**WHAT THE EXERCISE ASKS:** This exercise asks for a copy of each line in the records below with the word "times" in it.

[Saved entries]
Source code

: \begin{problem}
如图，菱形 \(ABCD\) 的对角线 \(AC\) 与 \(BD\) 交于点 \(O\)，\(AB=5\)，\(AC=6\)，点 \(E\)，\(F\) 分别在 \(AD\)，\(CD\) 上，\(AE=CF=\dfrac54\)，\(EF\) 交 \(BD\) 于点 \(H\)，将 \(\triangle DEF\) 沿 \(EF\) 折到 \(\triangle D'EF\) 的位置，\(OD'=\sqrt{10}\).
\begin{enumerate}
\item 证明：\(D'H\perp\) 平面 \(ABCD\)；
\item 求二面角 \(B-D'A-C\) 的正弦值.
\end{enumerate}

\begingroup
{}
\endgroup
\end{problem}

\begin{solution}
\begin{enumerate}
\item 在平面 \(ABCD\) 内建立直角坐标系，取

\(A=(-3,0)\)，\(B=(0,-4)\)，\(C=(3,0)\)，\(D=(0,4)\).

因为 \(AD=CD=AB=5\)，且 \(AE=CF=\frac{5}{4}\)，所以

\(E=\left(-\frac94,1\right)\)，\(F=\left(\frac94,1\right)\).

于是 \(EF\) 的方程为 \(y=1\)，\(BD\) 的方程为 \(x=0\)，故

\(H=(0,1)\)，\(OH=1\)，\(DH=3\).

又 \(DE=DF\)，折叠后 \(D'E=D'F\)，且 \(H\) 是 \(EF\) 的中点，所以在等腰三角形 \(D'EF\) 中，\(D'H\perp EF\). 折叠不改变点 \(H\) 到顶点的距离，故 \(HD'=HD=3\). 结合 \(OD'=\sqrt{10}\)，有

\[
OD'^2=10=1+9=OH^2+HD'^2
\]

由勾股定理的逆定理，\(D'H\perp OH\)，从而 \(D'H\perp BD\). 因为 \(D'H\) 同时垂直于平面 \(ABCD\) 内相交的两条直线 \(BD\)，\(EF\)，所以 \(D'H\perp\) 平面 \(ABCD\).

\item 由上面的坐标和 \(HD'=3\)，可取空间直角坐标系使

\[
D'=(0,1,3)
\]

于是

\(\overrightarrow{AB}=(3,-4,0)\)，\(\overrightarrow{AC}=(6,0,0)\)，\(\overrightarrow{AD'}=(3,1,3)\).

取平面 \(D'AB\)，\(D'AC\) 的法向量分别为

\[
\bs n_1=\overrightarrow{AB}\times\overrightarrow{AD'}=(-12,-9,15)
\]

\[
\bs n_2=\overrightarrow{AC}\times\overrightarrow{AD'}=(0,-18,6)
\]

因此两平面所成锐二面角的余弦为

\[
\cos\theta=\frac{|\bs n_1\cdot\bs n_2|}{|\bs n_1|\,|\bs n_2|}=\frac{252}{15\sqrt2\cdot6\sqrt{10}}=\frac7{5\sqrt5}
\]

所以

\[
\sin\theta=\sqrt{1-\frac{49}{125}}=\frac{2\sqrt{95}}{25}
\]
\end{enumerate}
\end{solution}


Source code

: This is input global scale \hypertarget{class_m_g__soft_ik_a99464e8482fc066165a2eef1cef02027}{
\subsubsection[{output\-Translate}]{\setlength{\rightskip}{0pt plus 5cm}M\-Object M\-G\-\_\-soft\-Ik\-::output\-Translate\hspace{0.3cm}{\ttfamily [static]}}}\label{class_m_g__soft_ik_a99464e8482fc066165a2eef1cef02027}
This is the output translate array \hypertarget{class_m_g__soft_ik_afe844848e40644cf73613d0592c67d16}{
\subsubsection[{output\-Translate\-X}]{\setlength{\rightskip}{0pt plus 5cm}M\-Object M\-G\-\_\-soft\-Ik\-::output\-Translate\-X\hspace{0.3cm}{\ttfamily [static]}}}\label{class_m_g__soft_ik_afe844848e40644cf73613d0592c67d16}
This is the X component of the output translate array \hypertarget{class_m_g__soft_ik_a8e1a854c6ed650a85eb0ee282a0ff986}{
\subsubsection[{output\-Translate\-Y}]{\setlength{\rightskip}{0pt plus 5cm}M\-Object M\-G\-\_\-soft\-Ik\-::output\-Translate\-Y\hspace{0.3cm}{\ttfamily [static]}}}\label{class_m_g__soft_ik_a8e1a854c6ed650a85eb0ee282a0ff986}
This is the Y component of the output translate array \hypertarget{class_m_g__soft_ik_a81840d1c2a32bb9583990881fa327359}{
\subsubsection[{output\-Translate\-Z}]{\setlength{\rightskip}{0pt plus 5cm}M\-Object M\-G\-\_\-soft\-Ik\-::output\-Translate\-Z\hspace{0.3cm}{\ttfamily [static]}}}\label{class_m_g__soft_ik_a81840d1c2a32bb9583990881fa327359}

**FINISHED EXERCISE:**
\bs n_1=\overrightarrow{AB}\times\overrightarrow{AD'}=(-12,-9,15)
\bs n_2=\overrightarrow{AC}\times\overrightarrow{AD'}=(0,-18,6)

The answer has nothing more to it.